Но тут, слава богу, появился Каверин, вышедший нас встречать. Впрочем, наши с Тарковским литературные “перебранки” никогда не заканчивались ссорой. Написавший “Я тень среди теней”, напомню, и ссорился только с теми, кто есть, и ополчался на тех, кто есть, вне зависимости от того, умер поэт или жив. К тем, кого “нет” в русской словесности, Тарковский относился со снисходительным равнодушием и с некоторой долей жалости. Об этом, идя с Кавериным и Тарковским мимо еще одной адмиральской дачи на Горького, я и размышляла, полуслыша, как Арсений Александрович уже говорил о художественных просчетах “Ракового корпуса”, о слабо написанной линии любви, а Вениамин Александрович отстаивал Солженицына как художника.

Как-то поздним вечером, еще в начале нашей дружбы, я пришла к Тарковским не только с полдничной, помнится, ватрушкой, но и с двумя напечатанными на машинке стихотворениями Чухонцева, первое о попугае, а второе — нет, боюсь ошибиться. Тарковский прочел и сказал: “Замечательно!”, — но сказал так, будто я сделала открытие.

— Арсюша, не прикидывайся! — и Татьяна обернулась ко мне. — Чухонцев в прошлое лето появлялся у нас на даче и читал стихи.

— Верно. Но Инна хотела мне сделать сюрприз. Ты же не говоришь, когда тебе что-нибудь дарят, что у тебя это уже есть, — и мне:

— Чухонцев — серьезный, а книги у него все еще нет. Вот так-то. Впоследствии я замечала, что эпитет “серьезный” возникал (это относилось и к поэтам прошлого столетия) в тех случаях, когда Тарковский имел в виду оригинально мыслящего поэта, что, повторю, боле всего ценил.

В тот же вечер мы, чтобы не мешать Асадову, перебрались в холл. Впервые Арсений Александрович мне назвал имя Ларисы Миллер, это было единственное имя, которое он и позже неоднократно мне называл, если речь заводилась о молодых, подчеркну — о непечатающихся. В период нашей недолгой, но взаимно интенсивной дружбы я от Тарковского никакого другого “молодого” имени не слышала. А в тот вечер Тарковский наизусть мне прочел, как я узнала спустя много лет, посвященное ему стихотворение Ларисы Миллер. Оно мне очень понравилось, а Арсений Александрович посмотрел на меня горделиво, словно бы сам написал или выиграл шахматную партию. В стихотворении говорилось что-то об иконе, и оно вписывалось в полумрак, в котором мы сидели: на двух стенах оставлялись на ночь только два невыключенных свечкообразных бра.

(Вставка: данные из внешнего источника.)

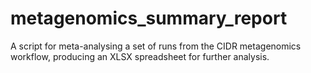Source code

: # metagenomics_summary_report
A script for meta-analysing a set of runs from the CIDR metagenomics workflow, producing an XLSX spreadsheet for further analysis.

Видимо, из-за церковно-обрядовой окраски этого стихотворения разговор перешел к излюбленной Тарковским теме — ложной религиозности символистов, в частности — к Блоку:

— Куда это годится, превращать прекрасную даму в Пречистую Деву Марию? Чистой воды язычество. Верно, слишком много воды, туману, кораблей и парусов. (Тарковский часто употреблял “верно” как утвердительно, так и предположительно).

— Помилуйте, Арсений Александрович, в ваших стихах встречаются чисто знаковые корабли, крыла и паруса.

— Никакой символистской эмблематики у меня и быть не может. С детства обожал Лермонтова. Мои “крыла”, верно, из “По небу полуночи ангел летел”, а паруса, хоть их у меня раз-два и обчелся — из “Белеет парус одинокий”.

— Вот именно, верно, — передразнила я Тарковского, — неужто вы не обратили внимания, что “Белеет парус одинокий” — произведение символистское?

— Инна, — засмеялся Тарковский, поняв, что я его передразниваю, — верно, вы и блещете красотой, но умом отнюдь не блещете.

— Согласна, я — дура, но и дураку видно: в трех строфах — три разные погоды. В первой — туман, во второй — буря, а в третьей — солнечное небо и “струя светлей лазури”. Разве — не символизм?

Тарковский озадаченно замолчал. Но в озадаченном замолкании я усмотрела растерянное согласие, ибо в любом споре последнее слово Тарковский оставлял за собой.